A little piece of badly corroded metal, fragile, greyish-brown and hardly distinguishable in colour or texture from the encasing soil, it crumbles when we expose it and with a soft brush and fine tools clean it of encrustations and gently lift it from where it has lain for centuries. It is an object that in no way evokes thoughts of fear or pain. It might be anything else than what it was. The spikes are not sharp and have mostly come away. There is nothing about it that threatens or suggests what brutal acts it may have performed. It must have once caught the sun's glare on its shiny, clean surface, have been held aloft in the packed, cartwheeling, dense, frantic mayhem of battle, come, perhaps whooshing down on an iron helmet, glanced aside in a flash of light, struck perhaps, a shoulder, piercing with its spikes, tearing flesh and breaking bones, causing fierce pain.
This is the thing. Just as the emotions, hatreds and fears of past conflicts have become faded and forgotten, so the objects of warfare lose their potency and become merely objects of mild interest. In its time this mace head could have cracked open a human skull like a nut, may well have done so, but now, viewed in the dust of an excavation or in a sterile museum display case it is divorced from its past. Now it is just an object, just a piece of rusted metal.
I have often wondered what a future archaeologist would make if he were to come across part of a modern piece of machinery out of context. Would it be possible to work out where it belonged and what role it filled? Sometimes, it seems, we can't even imagine what an object might have been used for.
In the 1926 American expedition to Montfort Castle, the excavators came across a small bronze object of elongated triangular form, with folded sides, a loop at one end and open along one side. It contains two thin strips of bronze on opposite sides of the interior, held in place by a rectangular piece of iron or lead. The whole thing is about seven centimetres in length. It is clearly a piece of some mechanism, but its purpose remains a mystery. The discoverer was no better than us at guessing its function, referring to it simply as "a bronze object". It may have been part of a lock, but it seems too fragile for that purpose. Its use remains a mystery. Perhaps it is a forgotten technological breakthrough, perhaps something mundane and entirely unimportant.
My grandfather had a number of small brass bowls of various sizes that came presumably from a trip to India. My mother had a tiny ivory telescope through which, when you looked you could see a very realistic Eiffel Tower that had been neatly rendered on its lens, a souvenir of my parents' honeymoon in Paris. We all have those small things, usually hidden away and forgotten in drawers or in a box in the attic: little plastic Empire State buildings, Big Bens, Japanese beckoning cats, waving Queen Elizabeths, carved wooden safari animals; silly little things intended to remind us or of a pleasant holiday abroad, but inevitably forgotten or discarded once we are home.
On this little horseshoe-shaped piece of slate are carved three small crosses with cross-hatched decoration at their centres and channels via which the molten bronze was poured in.
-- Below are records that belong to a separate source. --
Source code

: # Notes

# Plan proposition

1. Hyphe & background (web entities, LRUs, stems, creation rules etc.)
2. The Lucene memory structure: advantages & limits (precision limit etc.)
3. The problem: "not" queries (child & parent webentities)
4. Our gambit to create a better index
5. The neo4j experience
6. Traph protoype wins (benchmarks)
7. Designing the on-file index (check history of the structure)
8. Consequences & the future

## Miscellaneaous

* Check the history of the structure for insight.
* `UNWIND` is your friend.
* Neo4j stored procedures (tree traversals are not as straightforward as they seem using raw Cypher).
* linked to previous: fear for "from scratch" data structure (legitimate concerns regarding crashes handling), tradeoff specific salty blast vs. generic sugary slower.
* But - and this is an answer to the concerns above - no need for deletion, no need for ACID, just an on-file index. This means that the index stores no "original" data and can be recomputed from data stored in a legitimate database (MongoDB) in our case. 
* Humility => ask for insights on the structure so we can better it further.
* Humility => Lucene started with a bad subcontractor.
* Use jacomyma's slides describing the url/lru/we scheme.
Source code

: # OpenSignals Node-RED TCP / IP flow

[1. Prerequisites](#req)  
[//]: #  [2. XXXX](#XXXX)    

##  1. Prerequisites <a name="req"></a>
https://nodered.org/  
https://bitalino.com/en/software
A mould for the manufacture of pendant crosses, it was found during the excavation of a house in an unnamed village north-west of Jerusalem. The village was on the old Roman road leading to the site of a Premonstratensian monastery named Saint Samuel, an important pilgrimage site, being the traditional burial place of the Prophet Samuel. In the crusader period it had the additional claim to fame as Mons Gaudii (Mount Joy), the place from where the crusaders first saw Jerusalem in 1099. It was, consequently, a popular pilgrimage destination and was also a way-station for pilgrims traveling from Jaffa to Jerusalem. The village nearby where the mould was found was known in more recent times as al-Kurum (the Vineyard). It was, in all probability, a possession of the canons of the Holy Sepulchre. In the late medieval period and again more recently it has been identified with Joseph of Arimathea, either as the village in which he lived, or perhaps where he was buried. Hence, in all likelihood it too was a popular stop for pilgrims travelling that way. Perhaps that is why someone here, possibly the local smithy, had taken on the task of manufacturing keepsakes for pilgrims. Pendant crosses made in moulds such as this are common finds in twelfth century sites in the Latin East and in the West, small and cheap objects, but perhaps ones that were not stowed away when the pilgrim got home, but that were worn close to the heart; a means of holding on to what must have been a rather more powerful experience than what we hope to preserve when we purchase our little plastic mementos.